Currently, in ESG recruitment the opposite is true. Within ESG, due to the perceived shortage of candidates at the right level, frequently three errors are made:

1. A hiring lead makes the decision to offer a candidate they know is not a great cultural fit because they feel they have no choice

2. A decision is not made at all, or a candidate removes themselves from the process due to indecision, multiple layers of interviews or excessively long time-frames

3. A position is kept vacant and a search continues, each new search partner promising to be better than the last Each of these outcomes (or lack of outcome) presents future issues; someone is hired and does not work out, the available talent pool is exhausted with the most suitable candidate either overlooked or discounted, or the myth perpetuates that ‘there is no-one out there’.

Defining the ‘best fit candidate’ is an elaborate dish containing a blend of complex ingredients, including, but not limited to:

1. A candidates’ personal values

2. A person’s intellectual capacity for change and assimilation of information

3. The stage in a person’s life

4. A candidate’s key drivers

5. A candidate’s fears.

In other words, who they are.

Can you hire with total disregard of a candidate’s career experience? No. I have seen this happen, rarely with positive outcomes. However, within ESG, it is rare to come across a CV where a candidate has no academic base to their career; whilst they may not speak your corporate language, they are likely to posses skills and speak a language familiar to the ESG universe. Measuring someone’s cognitive ability in these situations is an important part of the puzzle - a useful insurance policy.

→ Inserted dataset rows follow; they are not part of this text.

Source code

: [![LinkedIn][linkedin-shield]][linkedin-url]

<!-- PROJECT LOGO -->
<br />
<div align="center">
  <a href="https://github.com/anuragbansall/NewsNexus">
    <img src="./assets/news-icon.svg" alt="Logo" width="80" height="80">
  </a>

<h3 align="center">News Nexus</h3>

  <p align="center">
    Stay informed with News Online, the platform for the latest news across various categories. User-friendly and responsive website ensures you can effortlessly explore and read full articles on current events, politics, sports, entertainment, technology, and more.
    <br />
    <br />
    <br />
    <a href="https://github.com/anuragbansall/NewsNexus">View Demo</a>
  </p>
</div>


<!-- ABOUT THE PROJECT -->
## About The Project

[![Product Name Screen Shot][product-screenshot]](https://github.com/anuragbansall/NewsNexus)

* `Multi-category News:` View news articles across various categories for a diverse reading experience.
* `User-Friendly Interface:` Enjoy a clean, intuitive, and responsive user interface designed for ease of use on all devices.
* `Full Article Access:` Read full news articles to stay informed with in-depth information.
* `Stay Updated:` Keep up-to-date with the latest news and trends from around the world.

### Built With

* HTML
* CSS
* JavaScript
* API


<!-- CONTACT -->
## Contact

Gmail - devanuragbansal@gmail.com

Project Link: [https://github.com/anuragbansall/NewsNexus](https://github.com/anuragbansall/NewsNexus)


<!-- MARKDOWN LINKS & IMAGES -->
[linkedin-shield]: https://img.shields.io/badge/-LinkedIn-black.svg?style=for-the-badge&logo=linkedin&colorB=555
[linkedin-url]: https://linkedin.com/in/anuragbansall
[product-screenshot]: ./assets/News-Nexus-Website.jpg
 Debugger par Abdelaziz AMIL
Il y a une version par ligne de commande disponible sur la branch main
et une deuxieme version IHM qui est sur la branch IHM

Roles in ESG are emerging and evolving at a ferocious rate across all industries. It is likely that whilst common themes and approaches exist, there is not (or at least not yet) a ‘one size fits all’ for job functions and departmental strategy that can be replicated / plagiarised through people movement.

As a result, by mapping the actual tasks required for success within the role, and understanding the mental horsepower required, you can start to build a picture of the candidate’s true capability and avoid the ‘false positives’ (or negatives) that can present in an interview situation. Interviews favour candidates who are confident in unscripted conversations, have like-for-like experience and are socio-economically aligned to the person interviewing.

And, let’s face it, interview skills are often in short supply, right through an organisation. Incorporating cognitive intelligence and psychometric testing (there are a range of ‘off the shelf’ products available) alongside interviews that delve into the person as well as the skills and experience can give you a better grasp of the future potential of the employee and, crucially how quickly and accurately they can assimilate new information; critical in ESG where the terrain is changing so rapidly.

Hiring the right person is no exact science, but by coupling behavioural and cognitive assessments with thinking differently about the actual recruitment process, you can unlock one of the greatest challenges that ESG resourcing faces; finding the right people in an candidate-led market.

So hiring someone who frightens you needs not be the risk you think it is; the fear comes from going against the grain, but making an informed judgment based on measurable information. Whilst this approach is far from fool-proof, by stripping away the ‘work mask’ of a candidate, looking at the engine rather than the bodywork, you may well find you hire people that others have overlooked. Scary? Yes. Potentially life-changing? Also yes.